Установка на языковое многоголосие,
на использование возможностей, которые предоставляет многоязычие (а в этом
использовании Мандельштам исключительно изобретателен) — это, без сомнения,
тоже черта поэта XX столетия, живущего в интернационализирующемся, глобализирующемся мире. И здесь тоже Мандельштам был далеко
не одинок в мировой культуре.
Скажу также еще об одной из очень
важных черт мандельштамовской поэзии (впрочем, она
имеет определенную связь с многоязычием, о котором говорилось выше) — назовем
это еврейской составляющей мандельштамовского мира.
Ленин (в передаче Максима Горького) сказал о Льве Толстом: «До этого графа
подлинного мужика в литературе не было». О Мандельштаме можно сказать, что до
этого акмеиста еврея в русской поэзии не было. Дело не в происхождении,
конечно, а в особенностях, структурных особенностях поэтического мышления.

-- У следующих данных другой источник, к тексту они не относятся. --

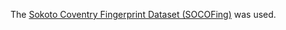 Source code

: The [Sokoto Coventry Fingerprint Dataset (SOCOFing)](https://www.kaggle.com/datasets/ruizgara/socofing) was used.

Мандельштам с его представлением о первичности слова («вещь» для
него никак не «хозяин слова»); с его бесконечным цитированием и самоцитированием, с автокомментарием;
с его многослойными стихами и прозой, устроенными так, что они неизбежно
порождают — лучше сказать, провоцируют — разнообразные толкования, подобные
талмудическим толкованиям Торы; с его словесной и звуковой комбинаторикой —
несомненно, автор очень еврейский. Сначала слово, потом так называемая
реальность, сначала буква, потом «вещь»:
И много прежде,
чем я смел родиться,
Я
буквой был, был виноградной строчкой,
Я
книгой был, которая вам снится.
На это свойство поэтического мира
Мандельштама обращали внимание такие разные исследователи, как М. Каганская, М.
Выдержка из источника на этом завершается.